Dataset entries
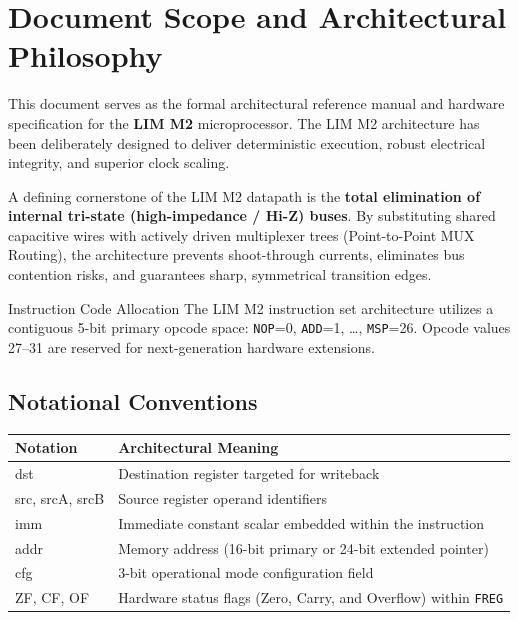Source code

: \documentclass[11pt,a4paper]{article}
\newcommand{\reg}[1]{\texttt{#1}}
\begin{document}
\tableofcontents
\clearpage

\section{Document Scope and Architectural Philosophy}
This document serves as the formal architectural reference manual and hardware specification for the \textbf{LIM M2} microprocessor. The LIM M2 architecture has been deliberately designed to deliver deterministic execution, robust electrical integrity, and superior clock scaling.

A defining cornerstone of the LIM M2 datapath is the \textbf{total elimination of internal tri-state (high-impedance / Hi-Z) buses}. By substituting shared capacitive wires with actively driven multiplexer trees (Point-to-Point MUX Routing), the architecture prevents shoot-through currents, eliminates bus contention risks, and guarantees sharp, symmetrical transition edges.

\begin{limnote}{Instruction Code Allocation}
The LIM M2 instruction set architecture utilizes a contiguous 5-bit primary opcode space:
\texttt{NOP}=0, \texttt{ADD}=1, \ldots, \texttt{MSP}=26. Opcode values 27--31 are reserved for next-generation hardware extensions.
\end{limnote}

\subsection{Notational Conventions}
\begin{tabularx}{\textwidth}{>{\ttfamily}p{28mm}X}
\toprule
Notation & Architectural Meaning \\
\midrule
dst & Destination register targeted for writeback \\
src, srcA, srcB & Source register operand identifiers \\
imm & Immediate constant scalar embedded within the instruction \\
addr & Memory address (16-bit primary or 24-bit extended pointer) \\
cfg & 3-bit operational mode configuration field \\
ZF, CF, OF & Hardware status flags (Zero, Carry, and Overflow) within \reg{FREG} \\
\bottomrule
\end{tabularx}
\end{document}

» Task to complete: In the records above, some lines may contain the word "textbf"; copy every one of them.

» Problem solution:
This document serves as the formal architectural reference manual and hardware specification for the \textbf{LIM M2} microprocessor. The LIM M2 architecture has been deliberately designed to deliver deterministic execution, robust electrical integrity, and superior clock scaling.
A defining cornerstone of the LIM M2 datapath is the \textbf{total elimination of internal tri-state (high-impedance / Hi-Z) buses}. By substituting shared capacitive wires with actively driven multiplexer trees (Point-to-Point MUX Routing), the architecture prevents shoot-through currents, eliminates bus contention risks, and guarantees sharp, symmetrical transition edges.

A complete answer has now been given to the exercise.